This question is as old as Business Continuity Best Practices. But there is a logical answer that many organizations (and most BCM Auditors) fail to recognize.
That simple answer: No.
But this would be a very short blog if some explanation didn’t accompany that short answer. So let’s see if I can make the logic clear½
The chief purpose of a BIA is to gain an understanding of what’s important to the enterprise. An enterprise-wide BIA enables an organization to rank its Business Processes and IT Applications in order of criticality to the delivery of the organization’s Products and Services. That ranking enables the organization to prioritize which Processes and Applications – if impacted by a disruption – should be restored first (or which Recovery Plans should be activated first).
How that stratification of criticalities is derived will vary from BIA to BIA. What is the best method of conducting a BIA is a subject for a different discussion. Whatever method is used, if it is applied consistently across the enterprise, the results should prove useful.
Secondarily, the BIA can facilitate the organization’s Information Technology group’s understanding of Business Processes’ dependencies on specific IT Applications. This informs the IT Disaster Recovery Plan sequencing, if applied properly.
Depending on how the BIA is conducted, the results can yield valuable information about dependencies of Business Processes and IT Applications (both upstream and down). Unfortunately, many BIA’s attempt but fail to capture dependency information accurately. Often this is a result of a flawed BIA Survey (see our earlier blog). But valid dependency information has exceptional value.
To recap, the BIA yields three valuable results:
- Prioritization and Sequencing (what’s most important to the delivery of Products and Services, and in what Sequence should they be restored, if impacted)

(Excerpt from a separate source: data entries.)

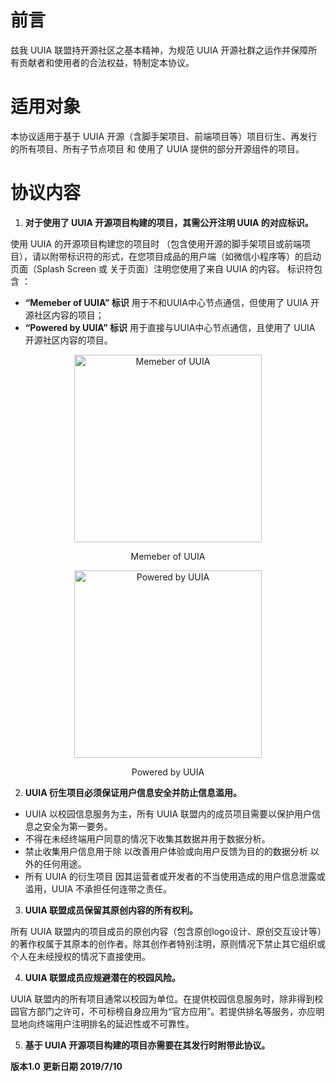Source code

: # 前言
兹我 UUIA 联盟持开源社区之基本精神，为规范 UUIA 开源社群之运作并保障所有贡献者和使用者的合法权益，特制定本协议。
# 适用对象
本协议适用于基于 UUIA 开源（含脚手架项目、前端项目等）项目衍生、再发行的所有项目、所有子节点项目 和 使用了 UUIA 提供的部分开源组件的项目。
# 协议内容
1. **对于使用了 UUIA 开源项目构建的项目，其需公开注明 UUIA 的对应标识。**

使用 UUIA 的开源项目构建您的项目时 （包含使用开源的脚手架项目或前端项目），请以附带标识符的形式，在您项目成品的用户端（如微信小程序等）的启动页面（Splash Screen 或 关于页面）注明您使用了来自 UUIA 的内容。
标识符包含 ：
* **“Memeber of UUIA” 标识** 用于不和UUIA中心节点通信，但使用了 UUIA 开源社区内容的项目；
* **“Powered by UUIA” 标识** 用于直接与UUIA中心节点通信，且使用了 UUIA 开源社区内容的项目。
<div align="center">
<img src="https://uploader.shimo.im/f/7owGhuI05KQC2HlE.png" alt="Memeber of UUIA" width="300">
<p>Memeber of UUIA</p>
<img src="https://uploader.shimo.im/f/4DWypYqNOykI1mG1.png" alt="Powered by UUIA" width="300">
<p>Powered by UUIA</p>
</div>



2. **UUIA 衍生项目必须保证用户信息安全并防止信息滥用。**
* UUIA 以校园信息服务为主，所有 UUIA 联盟内的成员项目需要以保护用户信息之安全为第一要务。
* 不得在未经终端用户同意的情况下收集其数据并用于数据分析。
* 禁止收集用户信息用于除 以改善用户体验或向用户反馈为目的的数据分析 以外的任何用途。
* 所有 UUIA 的衍生项目 因其运营者或开发者的不当使用造成的用户信息泄露或滥用，UUIA 不承担任何连带之责任。

3. **UUIA 联盟成员保留其原创内容的所有权利。**

所有 UUIA 联盟内的项目成员的原创内容（包含原创logo设计、原创交互设计等）的著作权属于其原本的创作者。除其创作者特别注明，原则情况下禁止其它组织或个人在未经授权的情况下直接使用。

4. **UUIA 联盟成员应规避潜在的校园风险。**

UUIA 联盟内的所有项目通常以校园为单位。在提供校园信息服务时，除非得到校园官方部门之许可，不可标榜自身应用为“官方应用”。若提供排名等服务，亦应明显地向终端用户注明排名的延迟性或不可靠性。

5. **基于 UUIA 开源项目构建的项目亦需要在其发行时附带此协议。**


**版本1.0**
**更新日期 2019/7/10**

- Business Process requirements for IT Application recovery (which Applications are most important to the highest priority Business Processes, and what are their RTO desires?)

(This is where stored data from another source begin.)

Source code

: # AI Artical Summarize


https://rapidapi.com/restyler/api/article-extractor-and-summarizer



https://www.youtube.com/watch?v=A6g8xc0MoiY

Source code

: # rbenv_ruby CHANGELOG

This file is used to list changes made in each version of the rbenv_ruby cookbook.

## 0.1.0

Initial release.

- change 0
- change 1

- Mapping of Business Process (or IT Application) dependencies
You might protest that my list is incomplete: that I’ve forgotten the Impacts on individual Business Processes. But I haven’t. Those individual impacts are crucial to gaining an understanding of enterprise-wide Prioritization; but alone, none of them provide any real value to the planning process.
(Bear with me for just a few more points½)
Of those three valuable results, which ones belong in your Business Continuity Plan? None.
1) The Priority (and Sequence) of individual Business Processes (and the Plan developed to recover each of them) is important, but not the entire prioritized list. A ‘Tier 1’ (highest priority) Business Process should have a Plan – and that Plan should note it’s priority – but the list of other rankings adds no useful information to the Plan
2) Business IT Application requirements are a fundamental building block for creating a business-centric IT Disaster Recovery Plan. The BIA results that reflect those rankings inform the ‘order of battle’ for IT recovery, but the list doesn’t serve a purpose once the DR Plan is developed.
3) Dependency knowledge is crucial to developing a Business Continuity Plan. Unless you base your planning on predetermined scenarios (more about that in another blog), each Plan should address the strategic requirements to respond to the loss of a critical upstream dependency. Once those have been addressed, there’s no need to include the list in the Plan.
What about all those downstream dependencies the BIA uncovered? Those are extremely valuable for Incident Managers – enabling them to understand the cascade of impacts across the organization. But as a Plan owner (or Recovery Team) there’s nothing you can do about those downstream dependents. If they’re critical, they should have their own Plans to deal with the disruption of your Business Process.
Does a copy of the BIA results belong in a Business Continuity Plan? The answer should be obvious: No. The information derived through a BIA process is crucial to developing viable Plans. BIA results provide critical decision support for Incident Managers. But its inclusion in a BCP adds no discernible value. It just takes up space.
If you are a big fan of thick ring-binders, go ahead, add the BIA results to your Plan (just put it at the end, where it won’t interfere with executing the Plan). If your auditors demand that the BIA results appear in your Plan, by all means comply. If those same auditors demand that the BIA results appear at front of your Plan – ask them to read this article!